TORONTO (Reuters) - SNC-Lavalin Group Inc (SNC.TO: Quote), Canada’s largest engineering and construction firm, on Friday reported a return to profit in the second quarter that fell sharply below analysts' expectations as problematic, old projects started by previous management continued to hurt the bottom line.

The Montreal-based company has been trying to move past a far-reaching scandal involving allegations of fraud and bribery, and to deal with a remaining backlog of more than C$600 million in challenging projects.

Shares, which had climbed about 20 percent since the start of the year, fell 3.1 percent to C$56.83 on the Toronto Stock Exchange.

The company announced during the quarter that it will buy resource-sector engineering group Kentz Corp for $2 billion to help accelerate its turnaround plan and expand its high-growth and high-margin operations in the oil and gas industry.

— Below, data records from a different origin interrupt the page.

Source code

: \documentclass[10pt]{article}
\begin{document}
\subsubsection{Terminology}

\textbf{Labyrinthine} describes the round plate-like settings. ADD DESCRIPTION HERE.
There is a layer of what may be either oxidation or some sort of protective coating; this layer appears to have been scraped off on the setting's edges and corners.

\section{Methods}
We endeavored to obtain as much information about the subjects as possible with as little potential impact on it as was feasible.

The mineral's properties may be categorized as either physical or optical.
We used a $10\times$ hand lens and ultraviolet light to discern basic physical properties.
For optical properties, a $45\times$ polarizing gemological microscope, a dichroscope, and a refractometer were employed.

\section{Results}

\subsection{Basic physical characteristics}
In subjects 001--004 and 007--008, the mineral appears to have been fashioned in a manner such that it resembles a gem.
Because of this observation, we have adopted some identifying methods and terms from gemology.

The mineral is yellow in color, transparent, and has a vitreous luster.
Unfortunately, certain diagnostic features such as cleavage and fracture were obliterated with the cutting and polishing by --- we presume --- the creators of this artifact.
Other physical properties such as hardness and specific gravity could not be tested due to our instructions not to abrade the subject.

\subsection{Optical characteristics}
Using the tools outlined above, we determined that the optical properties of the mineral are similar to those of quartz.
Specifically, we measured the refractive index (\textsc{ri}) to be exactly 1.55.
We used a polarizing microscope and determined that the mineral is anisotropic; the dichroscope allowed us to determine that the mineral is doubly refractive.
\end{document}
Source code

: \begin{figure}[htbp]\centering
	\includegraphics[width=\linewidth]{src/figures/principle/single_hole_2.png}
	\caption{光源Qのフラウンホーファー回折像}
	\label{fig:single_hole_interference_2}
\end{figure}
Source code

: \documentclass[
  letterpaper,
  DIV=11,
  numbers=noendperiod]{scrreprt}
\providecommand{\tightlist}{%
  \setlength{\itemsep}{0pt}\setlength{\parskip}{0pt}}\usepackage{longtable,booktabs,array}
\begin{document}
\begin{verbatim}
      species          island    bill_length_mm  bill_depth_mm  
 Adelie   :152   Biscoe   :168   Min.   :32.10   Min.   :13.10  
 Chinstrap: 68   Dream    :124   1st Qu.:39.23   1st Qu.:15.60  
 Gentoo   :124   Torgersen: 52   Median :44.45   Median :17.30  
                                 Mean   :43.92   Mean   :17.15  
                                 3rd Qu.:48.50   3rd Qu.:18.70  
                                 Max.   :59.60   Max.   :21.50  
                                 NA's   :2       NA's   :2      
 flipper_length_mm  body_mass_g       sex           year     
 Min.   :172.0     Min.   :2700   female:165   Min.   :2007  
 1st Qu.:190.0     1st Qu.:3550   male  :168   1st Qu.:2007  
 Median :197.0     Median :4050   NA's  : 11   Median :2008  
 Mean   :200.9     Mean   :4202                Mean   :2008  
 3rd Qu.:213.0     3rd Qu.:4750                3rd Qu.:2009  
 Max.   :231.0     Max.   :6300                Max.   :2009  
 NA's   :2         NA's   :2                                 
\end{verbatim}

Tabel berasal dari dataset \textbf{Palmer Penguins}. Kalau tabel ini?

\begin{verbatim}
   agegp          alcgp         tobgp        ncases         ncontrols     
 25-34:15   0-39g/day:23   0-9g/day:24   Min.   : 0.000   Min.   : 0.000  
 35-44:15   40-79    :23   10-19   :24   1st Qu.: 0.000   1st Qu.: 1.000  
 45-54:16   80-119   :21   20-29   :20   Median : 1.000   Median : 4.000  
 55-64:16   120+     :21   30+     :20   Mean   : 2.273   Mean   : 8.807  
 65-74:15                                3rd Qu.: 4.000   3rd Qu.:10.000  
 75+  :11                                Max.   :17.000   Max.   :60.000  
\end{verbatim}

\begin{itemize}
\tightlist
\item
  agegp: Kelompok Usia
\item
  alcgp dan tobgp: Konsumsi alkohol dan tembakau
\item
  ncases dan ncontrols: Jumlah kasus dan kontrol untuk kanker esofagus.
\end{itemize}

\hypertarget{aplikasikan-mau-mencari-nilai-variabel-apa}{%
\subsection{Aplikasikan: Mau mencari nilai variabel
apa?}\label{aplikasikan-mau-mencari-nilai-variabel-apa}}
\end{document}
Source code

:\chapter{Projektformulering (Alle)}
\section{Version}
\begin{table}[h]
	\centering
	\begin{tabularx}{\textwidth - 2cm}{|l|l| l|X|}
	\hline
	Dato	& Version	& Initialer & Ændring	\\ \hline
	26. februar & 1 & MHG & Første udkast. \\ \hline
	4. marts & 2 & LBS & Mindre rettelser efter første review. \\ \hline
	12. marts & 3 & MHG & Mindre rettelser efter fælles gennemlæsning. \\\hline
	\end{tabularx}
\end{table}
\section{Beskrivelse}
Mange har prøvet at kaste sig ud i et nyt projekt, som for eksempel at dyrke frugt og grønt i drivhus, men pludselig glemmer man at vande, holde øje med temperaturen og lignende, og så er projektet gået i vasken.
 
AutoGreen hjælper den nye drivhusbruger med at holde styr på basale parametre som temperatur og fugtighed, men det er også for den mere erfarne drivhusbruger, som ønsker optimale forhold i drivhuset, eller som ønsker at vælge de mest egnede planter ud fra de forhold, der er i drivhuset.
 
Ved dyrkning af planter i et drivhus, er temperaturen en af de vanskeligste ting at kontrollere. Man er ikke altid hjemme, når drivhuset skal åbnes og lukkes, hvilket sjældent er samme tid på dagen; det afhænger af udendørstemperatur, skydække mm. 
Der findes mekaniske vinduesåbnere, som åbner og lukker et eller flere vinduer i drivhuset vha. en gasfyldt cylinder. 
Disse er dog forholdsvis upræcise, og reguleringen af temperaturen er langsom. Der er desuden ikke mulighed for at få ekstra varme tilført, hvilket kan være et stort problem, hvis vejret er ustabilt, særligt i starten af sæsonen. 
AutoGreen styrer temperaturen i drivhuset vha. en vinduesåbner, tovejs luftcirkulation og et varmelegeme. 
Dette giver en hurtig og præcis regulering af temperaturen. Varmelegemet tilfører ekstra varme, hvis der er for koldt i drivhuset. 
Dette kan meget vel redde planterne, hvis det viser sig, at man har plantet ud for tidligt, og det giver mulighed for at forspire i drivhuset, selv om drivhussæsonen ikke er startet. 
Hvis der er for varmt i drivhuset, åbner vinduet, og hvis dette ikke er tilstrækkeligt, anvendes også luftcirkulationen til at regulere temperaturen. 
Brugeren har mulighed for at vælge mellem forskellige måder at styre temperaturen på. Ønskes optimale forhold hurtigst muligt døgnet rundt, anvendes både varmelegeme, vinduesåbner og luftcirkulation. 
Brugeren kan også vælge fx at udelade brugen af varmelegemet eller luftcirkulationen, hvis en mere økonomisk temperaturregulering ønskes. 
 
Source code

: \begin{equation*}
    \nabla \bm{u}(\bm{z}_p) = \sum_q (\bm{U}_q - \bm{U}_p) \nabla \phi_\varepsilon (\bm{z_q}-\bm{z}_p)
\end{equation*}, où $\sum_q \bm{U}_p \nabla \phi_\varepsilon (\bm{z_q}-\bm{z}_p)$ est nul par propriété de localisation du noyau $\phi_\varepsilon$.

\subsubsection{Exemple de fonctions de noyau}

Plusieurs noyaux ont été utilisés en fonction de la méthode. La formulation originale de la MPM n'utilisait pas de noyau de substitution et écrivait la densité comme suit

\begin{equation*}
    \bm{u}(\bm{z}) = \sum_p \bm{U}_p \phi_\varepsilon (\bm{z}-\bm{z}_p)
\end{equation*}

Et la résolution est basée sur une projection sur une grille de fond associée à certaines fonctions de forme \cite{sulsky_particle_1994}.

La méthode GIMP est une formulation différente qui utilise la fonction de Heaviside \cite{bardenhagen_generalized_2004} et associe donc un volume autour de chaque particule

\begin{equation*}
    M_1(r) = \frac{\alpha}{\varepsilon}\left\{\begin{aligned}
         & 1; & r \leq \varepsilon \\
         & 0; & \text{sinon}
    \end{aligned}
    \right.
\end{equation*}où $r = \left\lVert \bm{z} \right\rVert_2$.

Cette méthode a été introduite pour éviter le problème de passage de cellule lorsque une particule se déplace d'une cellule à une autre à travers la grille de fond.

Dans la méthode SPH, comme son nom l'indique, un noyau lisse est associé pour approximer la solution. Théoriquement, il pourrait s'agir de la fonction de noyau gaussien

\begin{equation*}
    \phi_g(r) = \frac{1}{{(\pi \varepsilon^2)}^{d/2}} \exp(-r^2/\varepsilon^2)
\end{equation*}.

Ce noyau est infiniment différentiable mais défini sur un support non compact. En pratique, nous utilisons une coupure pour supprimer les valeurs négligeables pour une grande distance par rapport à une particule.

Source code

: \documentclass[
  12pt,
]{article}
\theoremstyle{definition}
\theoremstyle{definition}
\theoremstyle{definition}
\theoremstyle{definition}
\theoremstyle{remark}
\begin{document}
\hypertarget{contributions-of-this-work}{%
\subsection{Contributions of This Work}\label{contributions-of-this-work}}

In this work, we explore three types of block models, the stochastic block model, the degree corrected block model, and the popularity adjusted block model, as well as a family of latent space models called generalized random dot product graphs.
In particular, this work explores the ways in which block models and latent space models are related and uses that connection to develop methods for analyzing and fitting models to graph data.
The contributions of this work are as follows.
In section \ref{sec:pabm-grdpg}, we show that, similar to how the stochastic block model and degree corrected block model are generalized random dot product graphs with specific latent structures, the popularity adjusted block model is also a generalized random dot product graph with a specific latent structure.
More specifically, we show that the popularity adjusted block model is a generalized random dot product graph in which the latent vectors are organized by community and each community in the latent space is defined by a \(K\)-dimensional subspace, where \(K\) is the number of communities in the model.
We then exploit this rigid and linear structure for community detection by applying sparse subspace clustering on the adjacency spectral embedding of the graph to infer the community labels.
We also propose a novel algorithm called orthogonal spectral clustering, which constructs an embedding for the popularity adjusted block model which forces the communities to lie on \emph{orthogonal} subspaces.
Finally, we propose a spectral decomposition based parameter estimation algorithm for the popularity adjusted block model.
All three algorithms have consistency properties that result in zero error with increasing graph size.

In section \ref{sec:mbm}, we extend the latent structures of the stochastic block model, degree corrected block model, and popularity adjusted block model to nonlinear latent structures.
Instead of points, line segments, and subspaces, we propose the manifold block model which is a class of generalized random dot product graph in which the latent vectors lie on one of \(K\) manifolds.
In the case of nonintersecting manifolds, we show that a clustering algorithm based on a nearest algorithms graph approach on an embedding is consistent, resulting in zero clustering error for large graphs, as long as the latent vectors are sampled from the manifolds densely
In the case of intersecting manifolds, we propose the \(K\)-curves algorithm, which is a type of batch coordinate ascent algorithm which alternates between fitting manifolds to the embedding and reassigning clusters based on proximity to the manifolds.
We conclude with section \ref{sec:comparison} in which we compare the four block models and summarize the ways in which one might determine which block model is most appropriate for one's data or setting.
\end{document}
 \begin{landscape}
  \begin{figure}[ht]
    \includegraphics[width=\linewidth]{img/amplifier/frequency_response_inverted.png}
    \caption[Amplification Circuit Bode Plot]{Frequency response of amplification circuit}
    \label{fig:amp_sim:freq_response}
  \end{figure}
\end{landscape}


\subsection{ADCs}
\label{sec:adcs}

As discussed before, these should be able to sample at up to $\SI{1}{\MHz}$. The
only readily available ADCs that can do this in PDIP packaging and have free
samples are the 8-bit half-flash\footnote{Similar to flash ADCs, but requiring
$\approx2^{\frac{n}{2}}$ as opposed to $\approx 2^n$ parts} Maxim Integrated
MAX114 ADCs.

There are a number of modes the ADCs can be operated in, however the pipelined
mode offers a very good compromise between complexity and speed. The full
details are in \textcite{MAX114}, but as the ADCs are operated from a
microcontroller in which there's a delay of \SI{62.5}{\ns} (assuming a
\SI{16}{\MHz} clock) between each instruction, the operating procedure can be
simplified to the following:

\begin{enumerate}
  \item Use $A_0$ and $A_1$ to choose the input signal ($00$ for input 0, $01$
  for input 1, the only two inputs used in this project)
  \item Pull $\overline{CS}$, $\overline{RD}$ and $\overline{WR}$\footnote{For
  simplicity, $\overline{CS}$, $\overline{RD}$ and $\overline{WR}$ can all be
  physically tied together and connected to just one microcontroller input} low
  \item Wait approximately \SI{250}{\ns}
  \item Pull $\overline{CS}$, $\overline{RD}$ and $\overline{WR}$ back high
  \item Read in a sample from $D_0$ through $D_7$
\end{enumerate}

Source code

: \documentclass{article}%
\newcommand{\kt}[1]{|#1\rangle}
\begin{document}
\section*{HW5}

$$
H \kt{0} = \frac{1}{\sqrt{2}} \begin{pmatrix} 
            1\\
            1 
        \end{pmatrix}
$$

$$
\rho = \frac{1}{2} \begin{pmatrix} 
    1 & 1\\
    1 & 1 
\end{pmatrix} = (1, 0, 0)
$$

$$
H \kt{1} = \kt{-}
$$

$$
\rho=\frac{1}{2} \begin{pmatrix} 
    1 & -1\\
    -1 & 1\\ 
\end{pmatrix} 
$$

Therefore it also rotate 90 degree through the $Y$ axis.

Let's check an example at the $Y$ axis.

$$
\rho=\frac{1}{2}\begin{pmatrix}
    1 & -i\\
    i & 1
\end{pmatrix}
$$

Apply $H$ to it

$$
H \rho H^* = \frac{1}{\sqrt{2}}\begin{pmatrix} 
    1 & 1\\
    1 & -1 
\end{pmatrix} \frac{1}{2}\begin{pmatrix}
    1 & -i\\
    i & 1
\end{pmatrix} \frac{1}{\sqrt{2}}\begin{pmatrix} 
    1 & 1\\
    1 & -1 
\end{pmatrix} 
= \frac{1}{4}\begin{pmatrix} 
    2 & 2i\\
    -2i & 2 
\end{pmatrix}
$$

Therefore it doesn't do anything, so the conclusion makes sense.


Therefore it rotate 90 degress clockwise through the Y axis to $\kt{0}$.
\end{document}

Net income was C$32.1 million, or 21 Canadian cents a share, compared with a loss of C$37.5 million, or 25 Canadian cents a share, a year earlier when it took sizable charges related to older projects.

The firm said overall revenue was C$1.7 billion, lower than the C$1.9 billion a year ago.

Analysts had been expecting earnings of 63 Canadian cents a share and revenue of C$1.8 billion, according to Thomson Reuters I/B/E/S.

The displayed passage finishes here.